TASK REQUIREMENTS — Return each line below holding the string "значит".

# # # # #

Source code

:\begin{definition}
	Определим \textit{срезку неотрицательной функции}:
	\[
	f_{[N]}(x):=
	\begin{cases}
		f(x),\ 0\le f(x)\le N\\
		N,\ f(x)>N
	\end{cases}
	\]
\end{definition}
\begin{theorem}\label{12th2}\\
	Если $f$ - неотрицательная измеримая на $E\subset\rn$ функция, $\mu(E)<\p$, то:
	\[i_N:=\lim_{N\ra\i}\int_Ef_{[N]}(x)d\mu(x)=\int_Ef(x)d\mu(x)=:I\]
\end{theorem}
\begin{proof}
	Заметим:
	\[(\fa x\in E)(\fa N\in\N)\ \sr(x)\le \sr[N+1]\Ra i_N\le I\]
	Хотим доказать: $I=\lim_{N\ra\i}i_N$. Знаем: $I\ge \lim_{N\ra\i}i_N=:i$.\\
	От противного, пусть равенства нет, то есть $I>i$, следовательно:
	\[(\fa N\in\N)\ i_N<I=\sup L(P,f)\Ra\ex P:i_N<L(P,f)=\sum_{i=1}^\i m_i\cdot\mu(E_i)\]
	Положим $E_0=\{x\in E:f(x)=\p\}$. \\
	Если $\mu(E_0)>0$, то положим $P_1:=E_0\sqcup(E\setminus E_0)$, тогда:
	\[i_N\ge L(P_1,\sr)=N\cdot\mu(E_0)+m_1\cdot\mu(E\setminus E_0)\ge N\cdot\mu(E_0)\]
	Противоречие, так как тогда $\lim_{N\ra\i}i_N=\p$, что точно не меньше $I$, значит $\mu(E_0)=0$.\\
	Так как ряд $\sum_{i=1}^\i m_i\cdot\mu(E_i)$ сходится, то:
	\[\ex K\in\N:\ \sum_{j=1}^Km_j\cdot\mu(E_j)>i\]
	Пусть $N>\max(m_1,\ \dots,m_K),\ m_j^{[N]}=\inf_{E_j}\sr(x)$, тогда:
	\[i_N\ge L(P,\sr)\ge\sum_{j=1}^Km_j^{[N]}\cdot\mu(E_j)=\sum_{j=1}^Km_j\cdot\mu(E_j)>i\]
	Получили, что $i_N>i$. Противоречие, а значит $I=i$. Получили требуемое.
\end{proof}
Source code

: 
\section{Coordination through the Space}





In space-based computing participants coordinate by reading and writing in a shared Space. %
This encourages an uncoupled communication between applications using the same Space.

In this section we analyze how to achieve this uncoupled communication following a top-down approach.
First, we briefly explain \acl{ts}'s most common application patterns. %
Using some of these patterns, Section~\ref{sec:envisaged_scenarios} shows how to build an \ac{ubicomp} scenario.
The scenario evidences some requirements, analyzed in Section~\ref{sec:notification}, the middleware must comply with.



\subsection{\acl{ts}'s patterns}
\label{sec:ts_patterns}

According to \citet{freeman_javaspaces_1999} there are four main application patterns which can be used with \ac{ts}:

# # # # #

REPLY —
	Противоречие, так как тогда $\lim_{N\ra\i}i_N=\p$, что точно не меньше $I$, значит $\mu(E_0)=0$.\\
	Получили, что $i_N>i$. Противоречие, а значит $I=i$. Получили требуемое.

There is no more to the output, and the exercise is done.